Should Daniel Craig be hanging out at gay bars? LGBTQ people weigh in

Actor Daniel Craig, best known for playing the dashing and decidedly heterosexual James Bond, made headwinds this week when he revealed that he is a big fan of gay bars.

“I’ve been going to gay bars for as long as I can remember,” Craig, 53, said Tuesday on the podcast “Lunch With Bruce.” “One of the reasons: because I don’t get into fights in gay bars that often.”

Gay bars, Craig added, “would just be a good place to go. Everybody was chill — everybody. You didn’t really have to sort of state your sexuality. It was OK. And it was a very safe place to be.”

Craig, who has been married to the British actor Rachel Weisz for 10 years, added that he went to gay bars in his youth to meet single women.

The reaction online from the LGBTQ community was mixed.

Many cheered on Craig’s remarks, saying, “There’s room for everyone at our table.”

“If they’re allies and being respectful I don’t see an issue with it,” one user wrote on Twitter. “We don’t win support by telling straight people they aren’t welcome.”

But others said Craig and other straight people going to gay bars “comes at the expense” of LGBTQ spaces.

“If gay bars are *full* of straight people then they aren’t gay bars any more,” one user wrote on Twitter. “When I was figuring things out, the safety of two or three lesbian bars/clubs in London was so important to me.

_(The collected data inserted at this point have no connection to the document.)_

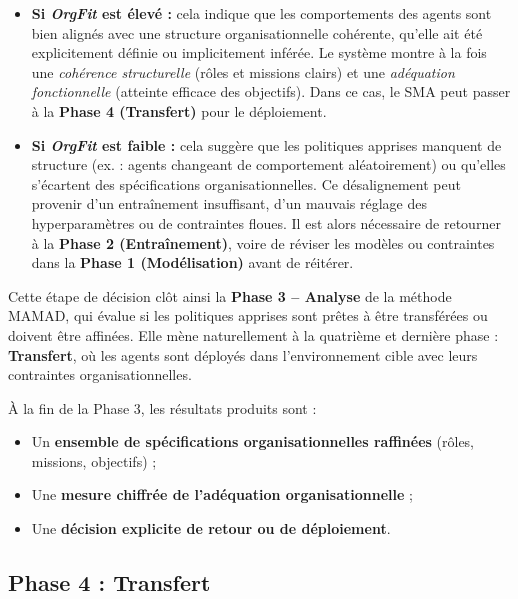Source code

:\documentclass[pdflatex,sn-mathphys-num]{sn-jnl}%
\theoremstyle{thmstyleone}%
\theoremstyle{thmstyletwo}%
\theoremstyle{thmstylethree}%
\begin{document}
\begin{itemize}
    \item \textbf{Si \textit{OrgFit} est élevé :} cela indique que les comportements des agents sont bien alignés avec une structure organisationnelle cohérente, qu'elle ait été explicitement définie ou implicitement inférée. Le système montre à la fois une \textit{cohérence structurelle} (rôles et missions clairs) et une \textit{adéquation fonctionnelle} (atteinte efficace des objectifs). Dans ce cas, le SMA peut passer à la \textbf{Phase 4 (Transfert)} pour le déploiement.
          
    \item \textbf{Si \textit{OrgFit} est faible :} cela suggère que les politiques apprises manquent de structure (ex. : agents changeant de comportement aléatoirement) ou qu'elles s'écartent des spécifications organisationnelles. Ce désalignement peut provenir d'un entraînement insuffisant, d'un mauvais réglage des hyperparamètres ou de contraintes floues. Il est alors nécessaire de retourner à la \textbf{Phase 2 (Entraînement)}, voire de réviser les modèles ou contraintes dans la \textbf{Phase 1 (Modélisation)} avant de réitérer.
\end{itemize}

\vspace{0.4em}
\noindent Cette étape de décision clôt ainsi la \textbf{Phase 3 – Analyse} de la méthode MAMAD, qui évalue si les politiques apprises sont prêtes à être transférées ou doivent être affinées. Elle mène naturellement à la quatrième et dernière phase : \textbf{Transfert}, où les agents sont déployés dans l'environnement cible avec leurs contraintes organisationnelles.

\vspace{0.4em}
\noindent À la fin de la Phase 3, les résultats produits sont :
\begin{itemize}
    \item Un \textbf{ensemble de spécifications organisationnelles raffinées} (rôles, missions, objectifs) ;
    \item Une \textbf{mesure chiffrée de l'adéquation organisationnelle} ;
    \item Une \textbf{décision explicite de retour ou de déploiement}.
\end{itemize}

\subsection{Phase 4 : Transfert}
\end{document}
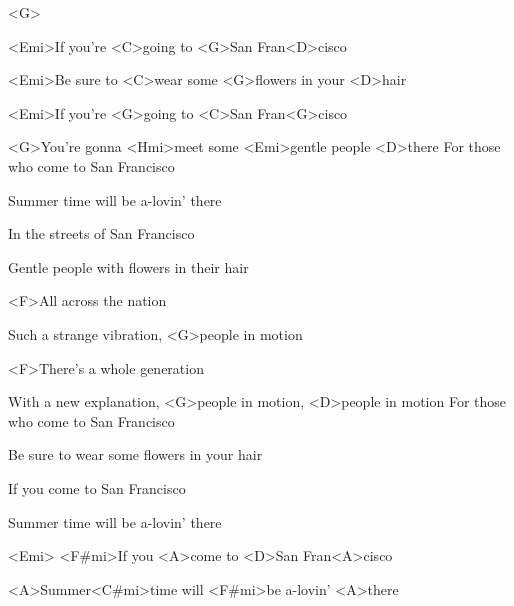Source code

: 

<G>

\zs
<Emi>If you're <C>going to <G>San Fran<D>cisco

<Emi>Be sure to <C>wear some <G>flowers in your <D>hair

<Emi>If you're <G>going to <C>San Fran<G>cisco

<G>You're gonna <Hmi>meet some <Emi>gentle people <D>there
\ks
\zs
For those who come to San Francisco

Summer time will be a-lovin' there

In the streets of San Francisco

Gentle people with flowers in their hair
\ks

\zr
<F>All across the nation

Such a strange vibration, <G>people in motion

<F>There's a whole generation

With a new explanation, <G>people in motion, <D>people in motion
\kr
\zs
For those who come to San Francisco

Be sure to wear some flowers in your hair

If you come to San Francisco

Summer time will be a-lovin' there
\ks

\zs
<Emi> <F#mi>If you <A>come to <D>San Fran<A>cisco

<A>Summer<C#mi>time will <F#mi>be a-lovin' <A>there
\ks
\kp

It felt safe because I knew the women there were there for the same reason as me.”

The debate over straight people’s place in gay and lesbian bars comes as masses of LGBTQ bars have closed over the last several decades.

From 2007 to 2019, 37 percent of the nation’s gay bars closed, according to a 2019 study by Greggor Mattson, an associate professor of sociology at Oberlin College. During that time, the number of lesbian bars declined by 52 percent and the number of bars serving LGBTQ people of color dropped 59 percent, the study found.

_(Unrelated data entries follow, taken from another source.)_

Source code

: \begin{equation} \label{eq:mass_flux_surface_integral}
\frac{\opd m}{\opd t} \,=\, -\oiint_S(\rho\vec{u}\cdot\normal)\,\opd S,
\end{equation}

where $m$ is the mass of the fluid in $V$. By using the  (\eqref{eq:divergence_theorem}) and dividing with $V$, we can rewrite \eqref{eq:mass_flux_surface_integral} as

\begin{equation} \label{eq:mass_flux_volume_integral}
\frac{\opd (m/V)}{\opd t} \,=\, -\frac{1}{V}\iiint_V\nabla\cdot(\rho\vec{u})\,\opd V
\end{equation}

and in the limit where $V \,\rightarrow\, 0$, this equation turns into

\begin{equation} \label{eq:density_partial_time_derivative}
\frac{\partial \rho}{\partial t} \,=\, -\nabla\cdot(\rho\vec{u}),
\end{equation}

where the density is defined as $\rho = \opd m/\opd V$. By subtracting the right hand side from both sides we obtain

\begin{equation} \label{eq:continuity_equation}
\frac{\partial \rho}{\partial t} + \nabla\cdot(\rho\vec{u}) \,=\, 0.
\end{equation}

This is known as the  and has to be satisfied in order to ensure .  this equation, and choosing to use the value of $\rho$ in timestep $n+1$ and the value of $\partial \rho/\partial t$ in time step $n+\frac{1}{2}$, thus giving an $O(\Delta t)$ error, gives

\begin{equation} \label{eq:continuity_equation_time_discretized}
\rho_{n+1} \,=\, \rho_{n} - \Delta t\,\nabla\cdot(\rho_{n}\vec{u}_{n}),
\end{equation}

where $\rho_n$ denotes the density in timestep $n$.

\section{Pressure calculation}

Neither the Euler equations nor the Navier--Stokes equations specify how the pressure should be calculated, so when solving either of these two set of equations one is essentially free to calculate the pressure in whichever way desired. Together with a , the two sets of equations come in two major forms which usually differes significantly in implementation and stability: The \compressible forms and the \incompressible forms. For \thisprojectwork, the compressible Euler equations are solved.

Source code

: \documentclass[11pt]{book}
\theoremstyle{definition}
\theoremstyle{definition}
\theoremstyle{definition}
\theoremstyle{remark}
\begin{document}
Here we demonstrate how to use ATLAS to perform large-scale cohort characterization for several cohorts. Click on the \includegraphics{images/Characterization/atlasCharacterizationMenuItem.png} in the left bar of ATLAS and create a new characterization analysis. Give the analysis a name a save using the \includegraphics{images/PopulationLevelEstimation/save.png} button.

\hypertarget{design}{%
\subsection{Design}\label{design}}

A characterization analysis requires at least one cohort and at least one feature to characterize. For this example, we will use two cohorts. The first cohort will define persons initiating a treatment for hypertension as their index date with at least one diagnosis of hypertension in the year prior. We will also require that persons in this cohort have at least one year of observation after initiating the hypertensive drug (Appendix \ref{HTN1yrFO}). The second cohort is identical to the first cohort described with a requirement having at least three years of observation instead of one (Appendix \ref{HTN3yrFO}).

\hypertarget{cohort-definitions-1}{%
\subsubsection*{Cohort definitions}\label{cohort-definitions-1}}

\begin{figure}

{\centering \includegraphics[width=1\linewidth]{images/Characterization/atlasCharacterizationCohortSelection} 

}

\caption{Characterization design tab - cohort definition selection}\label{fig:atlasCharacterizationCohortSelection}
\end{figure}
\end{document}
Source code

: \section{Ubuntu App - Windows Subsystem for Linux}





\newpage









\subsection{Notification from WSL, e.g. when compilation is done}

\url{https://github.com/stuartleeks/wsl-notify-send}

Mattson’s research additionally showed that the nation’s LGBTQ bars have been shutting their doors at higher rates over the last several years: From 2017 to 2019, 14 percent of LGBTQ bars closed.

The loss is much greater to the LGBTQ community than many may think, Mattson said.

“Unlike other communities that have churches as their primary organizing spot, or have food places, we have bars,” he said. “In many parts of the country … it’s only in the local gay bar where you can find a gender-inclusive restroom or a bulletin board where LGBTQ+ business owners are advertising their services or a bartender who can direct you to a place to apply for an LGBTQ+ friendly job.”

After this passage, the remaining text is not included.